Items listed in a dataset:
■ ■ ■ ■
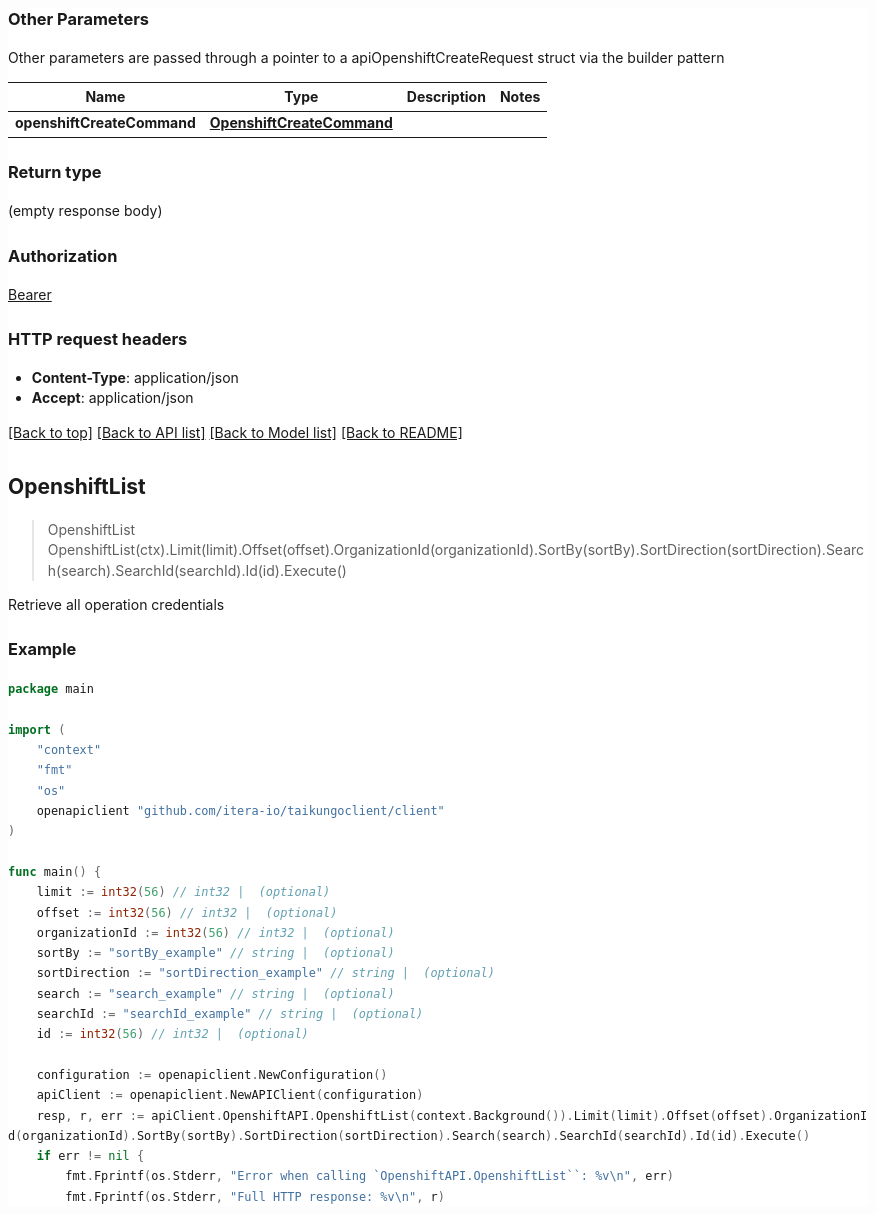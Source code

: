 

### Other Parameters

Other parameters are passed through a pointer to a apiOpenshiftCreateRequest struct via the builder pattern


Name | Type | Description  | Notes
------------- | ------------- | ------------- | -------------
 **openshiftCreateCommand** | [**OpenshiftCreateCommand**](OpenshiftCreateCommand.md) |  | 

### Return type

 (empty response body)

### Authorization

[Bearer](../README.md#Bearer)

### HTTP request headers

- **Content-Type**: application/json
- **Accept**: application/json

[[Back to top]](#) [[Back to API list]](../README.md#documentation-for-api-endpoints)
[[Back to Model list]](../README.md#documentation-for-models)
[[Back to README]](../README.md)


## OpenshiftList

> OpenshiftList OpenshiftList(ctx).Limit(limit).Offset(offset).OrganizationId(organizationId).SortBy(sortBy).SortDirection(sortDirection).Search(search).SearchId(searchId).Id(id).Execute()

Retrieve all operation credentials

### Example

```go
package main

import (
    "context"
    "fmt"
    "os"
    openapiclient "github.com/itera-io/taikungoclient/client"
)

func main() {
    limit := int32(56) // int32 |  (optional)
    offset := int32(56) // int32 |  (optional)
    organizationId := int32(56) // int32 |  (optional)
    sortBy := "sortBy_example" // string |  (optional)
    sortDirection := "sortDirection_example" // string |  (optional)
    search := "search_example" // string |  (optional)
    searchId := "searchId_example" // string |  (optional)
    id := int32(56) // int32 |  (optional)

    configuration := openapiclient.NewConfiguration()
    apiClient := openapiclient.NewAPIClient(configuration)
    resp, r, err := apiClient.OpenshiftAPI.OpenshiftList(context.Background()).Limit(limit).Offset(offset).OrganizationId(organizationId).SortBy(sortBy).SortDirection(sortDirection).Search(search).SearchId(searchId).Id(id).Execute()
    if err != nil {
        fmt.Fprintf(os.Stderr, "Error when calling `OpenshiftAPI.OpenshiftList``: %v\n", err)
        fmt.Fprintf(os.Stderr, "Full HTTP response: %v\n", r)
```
■ ■ ■ ■
**Action item**
Give again, word for word, every line from the top of the entries above to the line holding "### HTTP request headers", both included. Leave the pictures out.

**Output below**
Source code

: 

### Other Parameters

Other parameters are passed through a pointer to a apiOpenshiftCreateRequest struct via the builder pattern


Name | Type | Description  | Notes
------------- | ------------- | ------------- | -------------
 **openshiftCreateCommand** | [**OpenshiftCreateCommand**](OpenshiftCreateCommand.md) |  | 

### Return type

 (empty response body)

### Authorization

[Bearer](../README.md#Bearer)

### HTTP request headers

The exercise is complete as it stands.